Why did this occur to me? Because the old Fruity Pebbles Christmas commercial popped into my head, as things like that are wont to do.
(The text of said commercial, presented in its entirety as a stream of consciousness: Season's greetings in our souls. Yummy Fruity Pebbles in our bowls. Uh-oh here come's you-know-who. Yaba daba fruiylicious too. Ho-ho-ho I'm hu-hu-hungry. Santa? My Pebbles! Your Pebbles? Tis the season to be sharing, Fred. Merry Crhistmas, pal. Aw, Fred.)
I was always puzzled by the Fruity Pebbles commercials. I mean, was Fred the only person in possession of Fruity Pebbles? Did he make them himself?
After all, if they were available in stores, why did Barney always go to such extremes to try to steal them from Fred? Couldn't he just go to the store and buy some? (Or, given the gender politics of The Flintstones, more likely send Betty to the store to buy them for him.)
And why was Fred such a douche about sharing them with his best friend anyway?
Going back to the theory that Fred produced them himself - or had some animals who would often quip "It's a living" make them for him - given Fred's propensity for get rich quick schemes, why wouldn't he actually sell them?
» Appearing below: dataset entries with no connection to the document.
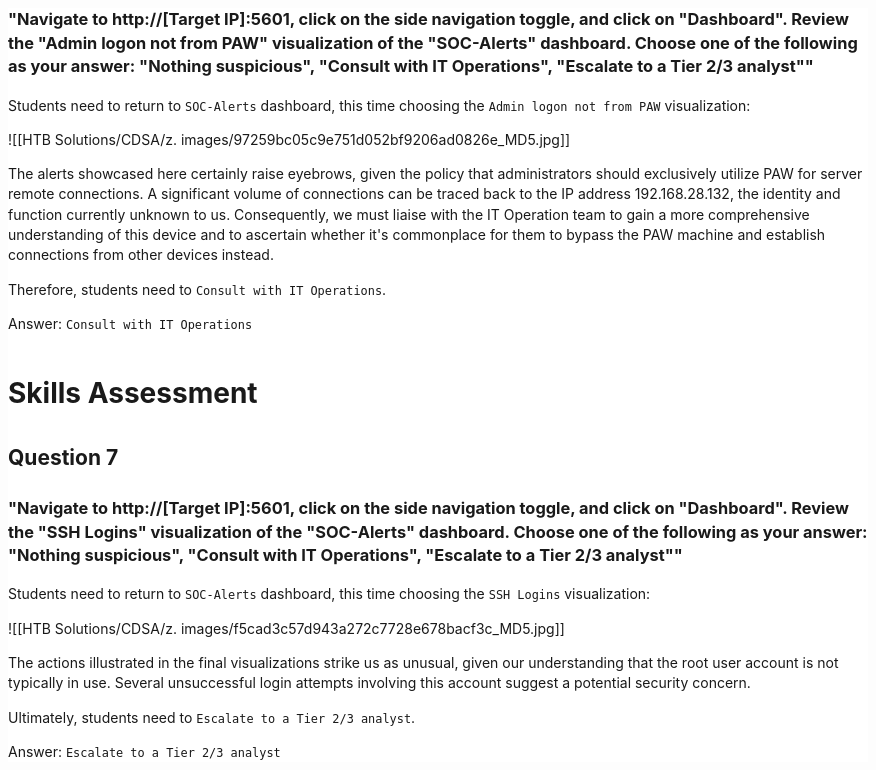 ### "Navigate to http://\[Target IP\]:5601, click on the side navigation toggle, and click on "Dashboard". Review the "Admin logon not from PAW" visualization of the "SOC-Alerts" dashboard. Choose one of the following as your answer: "Nothing suspicious", "Consult with IT Operations", "Escalate to a Tier 2/3 analyst""

Students need to return to `SOC-Alerts` dashboard, this time choosing the `Admin logon not from PAW` visualization:

![[HTB Solutions/CDSA/z. images/97259bc05c9e751d052bf9206ad0826e_MD5.jpg]]

The alerts showcased here certainly raise eyebrows, given the policy that administrators should exclusively utilize PAW for server remote connections. A significant volume of connections can be traced back to the IP address 192.168.28.132, the identity and function currently unknown to us. Consequently, we must liaise with the IT Operation team to gain a more comprehensive understanding of this device and to ascertain whether it's commonplace for them to bypass the PAW machine and establish connections from other devices instead.

Therefore, students need to `Consult with IT Operations`.

Answer: `Consult with IT Operations`

# Skills Assessment

## Question 7

### "Navigate to http://\[Target IP\]:5601, click on the side navigation toggle, and click on "Dashboard". Review the "SSH Logins" visualization of the "SOC-Alerts" dashboard. Choose one of the following as your answer: "Nothing suspicious", "Consult with IT Operations", "Escalate to a Tier 2/3 analyst""

Students need to return to `SOC-Alerts` dashboard, this time choosing the `SSH Logins` visualization:

![[HTB Solutions/CDSA/z. images/f5cad3c57d943a272c7728e678bacf3c_MD5.jpg]]

The actions illustrated in the final visualizations strike us as unusual, given our understanding that the root user account is not typically in use. Several unsuccessful login attempts involving this account suggest a potential security concern.

Ultimately, students need to `Escalate to a Tier 2/3 analyst`.

Answer: `Escalate to a Tier 2/3 analyst`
I mean, if they're so desirable that your best friend will try to steal them from you, it seems to me that they'd be under high demand on the open market and would thus fetch a very good price.
I suppose that simple gluttony could explain Fred's actions: he was utterly unwilling to share his precious Pebbles with the world, even if it meant seriously damaging his relationship with his best friend and losing out on banking a lot of clams (which, if I recall correctly, was the currenccy of the time).
Still, it was always puzzling.
And don't even get me started on the weirdness of a culture that existed well before the birth of Christ - and, indeed, even before the establishment of the Abrahamic religion - celebrating Christmas.
Anyway, what is the point of all this, other than that I have way too much time on my hands and spend it thinking about random nonsense like this? I should think it's obvious that there isn't one.
Another long weekend has drawn to a close and I find that, once again, I've pretty much squandered it doing nothing, and I vow that I will never do so again until the next one.
Tomorrow it's back to work. *Sigh*
I honestly don't hate my job, and I actually like it more than pretty much any other job I've ever had - it edges out my Desktop Publishing job in Minnesota simply because it pays a LOT more - but I'm just not a fan of the whole "working for a living" thing. I'm actually pretty tired of that lifestyle, what with the whole not being able to get up whenever I feel like it, having to deal with traffic, and not being able to randomly take naps/watch porn/sit around thinking about Fruity Pebbles commercials whenever I feel like it.
Still, there don't appear to be any alternative lifestyles available to me - none that I'm interested in, at any rate - so I guess I'm stuck with it. Oh well.
The other day I started having problems with the electronic lock on my car. As long as the remote key is somewhere on my person, I should be able to lock and unlock the car by simply pushing the button on the handle. However, pushing the button on the driver's side door was having no effect whatsoever. Taking out the key and pushing the buttons on it would unlock/lock the car, and the button on the handle would start working after that. Initially this only happened first thing in the morning. Then it started happening at random times. Meanwhile, the buttons on the passenger side door and the rear door worked fine. For a while.
After they started failing - and after using the buttons on the key started taking multiple attempts before working - I realized that the problem was most likely with the key itself. I tried my spare key and everything worked fine, so it looks like that's where the trouble was.
We'll see if that proves to be the case once I'm - *sigh* - back to the daily grind.
In any case, that's its for today's randomness quota.

2 comments:

lbugsh2 said...

There is a different lifestyle marry a high society women and live like a rich bastard. Or you could become a bum. Or you could move in with us and live the life of a loud crazy messy house. It would be different. =)

Heimdall said...

Hmm...I could probably deal with the loud messy house bit, but living in Manassas? *Shudder* I'll keep working, thanks.